Brending pointed out that the situation is especially difficult right now because one of the city's four officers left White Salmon and went to work for another department in mid-April.

"That makes a short staff shorter," Brending said.

However, city leaders said there could be an improvement soon: The Police Department may soon hire an officer currently working for another law enforcement agency in the area.

"We're looking at a lateral hire," explained White Salmon Mayor David Poucher.

"If that hire is successful, hopefully he would be available the first part of next month," said Brending. "He has more than 15 years of experience, and could really help the Police Department."

In addition, another officer has been hired; he is currently enrolled at the Police Academy and due to begin service in the Bingen-White Salmon community this fall.

Brending believes the department can provide 24-7 service with as few as four officers and a chief -- provided no one is out for training, illness, or vacation at any given time.

Over the years, Wilson has worked in many communities with small police departments, including Ridgefield, Battle Ground, and Woodland. He characterized the police response times in those communities as "great," and said White Salmon has generally been equally efficient.

"White Salmon, in the past, has been wonderful," Wilson said. "I have great respect for all the officers here. But when this (April 3) incident occurred, I was very disappointed.
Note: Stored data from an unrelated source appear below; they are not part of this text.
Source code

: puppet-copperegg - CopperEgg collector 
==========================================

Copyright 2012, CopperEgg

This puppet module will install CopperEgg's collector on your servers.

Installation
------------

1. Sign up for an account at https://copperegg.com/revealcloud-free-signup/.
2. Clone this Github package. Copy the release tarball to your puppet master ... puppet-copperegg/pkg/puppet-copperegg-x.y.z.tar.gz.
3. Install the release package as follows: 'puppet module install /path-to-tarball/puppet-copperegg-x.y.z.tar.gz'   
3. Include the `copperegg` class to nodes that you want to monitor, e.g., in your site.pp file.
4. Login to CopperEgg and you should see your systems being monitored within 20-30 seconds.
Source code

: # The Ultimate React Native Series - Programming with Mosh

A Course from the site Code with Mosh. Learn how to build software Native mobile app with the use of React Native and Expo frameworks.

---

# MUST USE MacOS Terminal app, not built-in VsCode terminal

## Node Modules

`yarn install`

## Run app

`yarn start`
I assumed police were on the way."

Wilson described the suspect in that shoplifting case as about 6 feet 2 inches tall, about 30 years old, with tattoos on his neck.

"People think, `oh, it's just shoplifting,'" Wilson explained. "But most people who run or people who get into wrestling matches with us have criminal backgrounds. This individual -- I'm very glad he got away from us after I learned about his background. I learned later he has been in jail in the past. Not a good fellow."

Wilson warned that incidents of crime in the local community could increase if officers are not continually on duty.

"Not only citizens know, but the bad guys know. They are not dumb," Wilson said. "When officers are on call, they'll watch, and there you are: Your burglaries will jump up. I once worked for an agency that had officers on-call. Crime increased to the point where they had to contract out law enforcement services, and respect for the officers in that community dropped."

Wilson said he believes the city has to prioritize funding for departments that provide safety and security to local residents.

"Don't play politics with people's lives," he cautioned. "You can't play politics with the Police Department. You can't cut their budget. You don't cut the Fire Department or the Police Department. That's where your liability is going to jump."

Wilson warned that there was a financial risk to the city if it cannot maintain an adequate police force.

"If a tourist here gets robbed and then finds out the police force was on call, is it worth the liability of another lawsuit due to injury?" Wilson questioned.